WORK TASK :: Check each line of the data for "Points" and select those that have it.
[DATA SECTION — start]
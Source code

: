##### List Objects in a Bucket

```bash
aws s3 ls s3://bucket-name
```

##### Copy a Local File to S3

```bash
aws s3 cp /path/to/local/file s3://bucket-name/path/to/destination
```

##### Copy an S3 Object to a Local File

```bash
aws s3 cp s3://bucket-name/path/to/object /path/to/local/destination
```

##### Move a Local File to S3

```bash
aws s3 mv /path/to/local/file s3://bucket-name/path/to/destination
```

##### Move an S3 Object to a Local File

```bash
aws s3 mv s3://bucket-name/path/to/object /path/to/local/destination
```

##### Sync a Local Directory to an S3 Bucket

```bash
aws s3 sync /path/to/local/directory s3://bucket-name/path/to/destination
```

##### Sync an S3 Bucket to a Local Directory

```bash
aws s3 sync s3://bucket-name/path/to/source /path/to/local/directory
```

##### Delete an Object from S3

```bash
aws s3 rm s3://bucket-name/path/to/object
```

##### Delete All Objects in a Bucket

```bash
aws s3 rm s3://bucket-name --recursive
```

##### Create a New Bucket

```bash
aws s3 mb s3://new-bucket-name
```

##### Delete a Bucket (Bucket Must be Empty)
[DATA SECTION — finish]
[DATA SECTION — start]
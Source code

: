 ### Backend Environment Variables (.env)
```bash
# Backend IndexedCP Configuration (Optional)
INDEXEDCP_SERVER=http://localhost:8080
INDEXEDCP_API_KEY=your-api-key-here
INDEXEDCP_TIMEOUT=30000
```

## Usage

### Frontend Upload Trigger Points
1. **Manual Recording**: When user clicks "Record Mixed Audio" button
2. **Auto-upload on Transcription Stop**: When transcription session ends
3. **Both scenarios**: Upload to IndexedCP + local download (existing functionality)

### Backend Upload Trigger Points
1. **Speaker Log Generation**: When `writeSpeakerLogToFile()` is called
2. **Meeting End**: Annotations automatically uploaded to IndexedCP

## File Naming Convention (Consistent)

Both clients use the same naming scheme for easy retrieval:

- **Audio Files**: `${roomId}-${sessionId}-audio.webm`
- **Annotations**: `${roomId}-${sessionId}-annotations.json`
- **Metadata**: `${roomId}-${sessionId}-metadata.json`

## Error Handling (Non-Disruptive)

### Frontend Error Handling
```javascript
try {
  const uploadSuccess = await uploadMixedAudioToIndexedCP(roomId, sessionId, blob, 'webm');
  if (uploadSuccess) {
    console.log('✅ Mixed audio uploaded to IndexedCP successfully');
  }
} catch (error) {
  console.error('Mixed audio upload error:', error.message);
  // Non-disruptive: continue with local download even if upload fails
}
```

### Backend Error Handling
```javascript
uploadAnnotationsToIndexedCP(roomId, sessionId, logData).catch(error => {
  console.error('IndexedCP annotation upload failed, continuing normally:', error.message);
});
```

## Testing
[DATA SECTION — finish]
SOLUTION ::
### Frontend Upload Trigger Points
### Backend Upload Trigger Points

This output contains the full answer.